Sen. Sam Slom (R, Diamond Head-Hawaii Kai) yesterday endorsed the concept of the private local currency -- known as the Hawaii Dala.
The currency is being marketed as an inflation-proof alternative to the U.S. dollar by creator Bernard von NotHaus, a self-described "monetary architect" who also developed the controversial Liberty Dollar, which the U.S. Mint warns is illegal to use as circulating money.
The gold and silver-based product will hold its value and protect consumers' purchasing power better than the U.S. dollar, said von NotHaus, who also was mint master at the Royal Hawaiian Mint for 25 years.
He has yet to line up any Hawaii merchants to accept the Hawaii Dala.
"You can't pay your taxes, no banks are accepting it yet, but banks will grow to realize the profit protection for them too," he said.
A press release issued this week said U.S. dollars could be exchanged for the Hawaii Dala through Slom's Small Business Hawaii as well as participating merchants.
However, Slom said that release was premature, and that Small Business Hawaii's board hasn't agreed to distribute the Hawaii Dala.
"We still have to do our due diligence to find more information about it and make sure it is something that's viable," Slom said. "But we're looking at it from the standpoint as an option or alternative basically because of the high costs for people doing business here."
Michael White, spokesman for the U.S. Mint, wouldn't comment yesterday on the Hawaii Dala because of pending litigation involving the Liberty Dollar. von NotHaus filed a lawsuit March 20 against the federal government to remove a consumer warning about the Liberty Dollar from the U.S. Mint's Web site.
News reports late last year also indicated that use of the Liberty Dollar, which bear inscriptions similar to U.S. money such as "Liberty," "Dollars," "Trust in God" and "USA," has led to some arrests in Buffalo.
Nonetheless, von NotHaus says that 150,000 people on the mainland are using more than $20 million in Liberty Dollars as barter for services and goods at thousands of participating businesses.
von NotHaus, who has been marketing the Liberty Dollar on the mainland for the past nine years, carefully describes his latest local venture as a voluntary barter currency -- not legal tender -- that is 100 percent backed and redeemable in gold and silver and a solution to government spending.

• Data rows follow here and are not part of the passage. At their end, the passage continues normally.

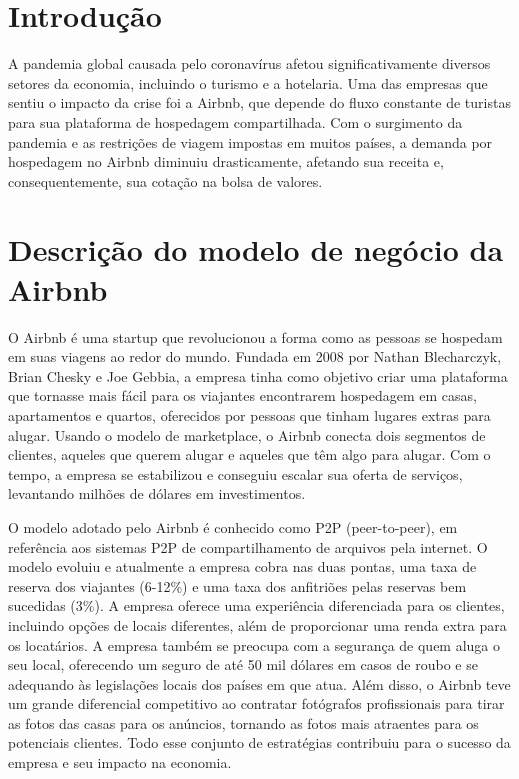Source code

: \documentclass{article}
\begin{document}
\section*{Introdução}
\normalsize \onehalfspacing
A pandemia global causada pelo coronavírus afetou significativamente diversos setores da economia, incluindo o turismo e a hotelaria. Uma das empresas que sentiu o impacto da crise foi a Airbnb, que depende do fluxo constante de turistas para sua plataforma de hospedagem compartilhada. Com o surgimento da pandemia e as restrições de viagem impostas em muitos países, a demanda por hospedagem no Airbnb diminuiu drasticamente, afetando sua receita e, consequentemente, sua cotação na bolsa de valores.

\newpage
\section*{Descrição do modelo de negócio da Airbnb}
O Airbnb é uma startup que revolucionou a forma como as pessoas se hospedam em suas viagens ao redor do mundo. Fundada em 2008 por Nathan Blecharczyk, Brian Chesky e Joe Gebbia, a empresa tinha como objetivo criar uma plataforma que tornasse mais fácil para os viajantes encontrarem hospedagem em casas, apartamentos e quartos, oferecidos por pessoas que tinham lugares extras para alugar. Usando o modelo de marketplace, o Airbnb conecta dois segmentos de clientes, aqueles que querem alugar e aqueles que têm algo para alugar. Com o tempo, a empresa se estabilizou e conseguiu escalar sua oferta de serviços, levantando milhões de dólares em investimentos.

O modelo adotado pelo Airbnb é conhecido como P2P (peer-to-peer), em referência aos sistemas P2P de compartilhamento de arquivos pela internet. O modelo evoluiu e atualmente a empresa cobra nas duas pontas, uma taxa de reserva dos viajantes (6-12\%) e uma taxa dos anfitriões pelas reservas bem sucedidas (3\%). A empresa oferece uma experiência diferenciada para os clientes, incluindo opções de locais diferentes, além de proporcionar uma renda extra para os locatários. A empresa também se preocupa com a segurança de quem aluga o seu local, oferecendo um seguro de até 50 mil dólares em casos de roubo e se adequando às legislações locais dos países em que atua. Além disso, o Airbnb teve um grande diferencial competitivo ao contratar fotógrafos profissionais para tirar as fotos das casas para os anúncios, tornando as fotos mais atraentes para os potenciais clientes. Todo esse conjunto de estratégias contribuiu para o sucesso da empresa e seu impacto na economia.
\end{document}
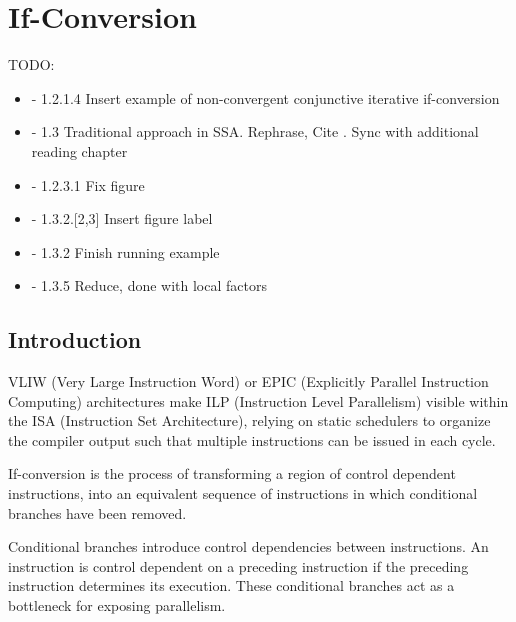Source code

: \chapter{If-Conversion }\label{chap:if_conversion}
\label{chap:if_conv}
\graphicspath{{img/}{if_conversion/img/}{part4/if_conversion/img/}}

\newcommand\cond{~?~}
\newcommand{\annotation}[1]{%
  \marginpar{\small\itshape\color{red}#1}}


TODO:
\begin{itemize}
\item  - 1.2.1.4 Insert example of non-convergent conjunctive iterative if-conversion
\item  - 1.3     Traditional approach in SSA. Rephrase, Cite \cite{Stoutchinin_Gao_2004}. Sync with additional reading chapter
\item  - 1.2.3.1 Fix figure
\item  - 1.3.2.[2,3] Insert figure label
\item  - 1.3.2   Finish running example 
\item  - 1.3.5   Reduce, done with local factors
 \end{itemize}

\section{Introduction}

VLIW (Very Large Instruction Word) or EPIC (Explicitly Parallel Instruction Computing) architectures make ILP (Instruction Level Parallelism) visible within the ISA (Instruction Set Architecture), relying on static schedulers to organize the compiler output such that multiple instructions can be issued in each cycle.

If-conversion is the process of transforming a region of control dependent instructions, into an equivalent sequence of instructions in which conditional branches have been removed.

Conditional branches introduce control dependencies between instructions. An instruction is control dependent on a preceding instruction if the preceding instruction determines its execution. These conditional branches act as a bottleneck for exposing parallelism.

"It's a lot different from somebody counterfeiting currency or making currency to supplant the existing currency," Slom said, describing the Hawaii Dala as a warehouse receipt bartering tool that would stand or fall on its own depending on whether people choose to accept it in exchange for goods or services. "We don't look at it as a final answer or panacea, but to the extent people have choices, I think it's a good thing."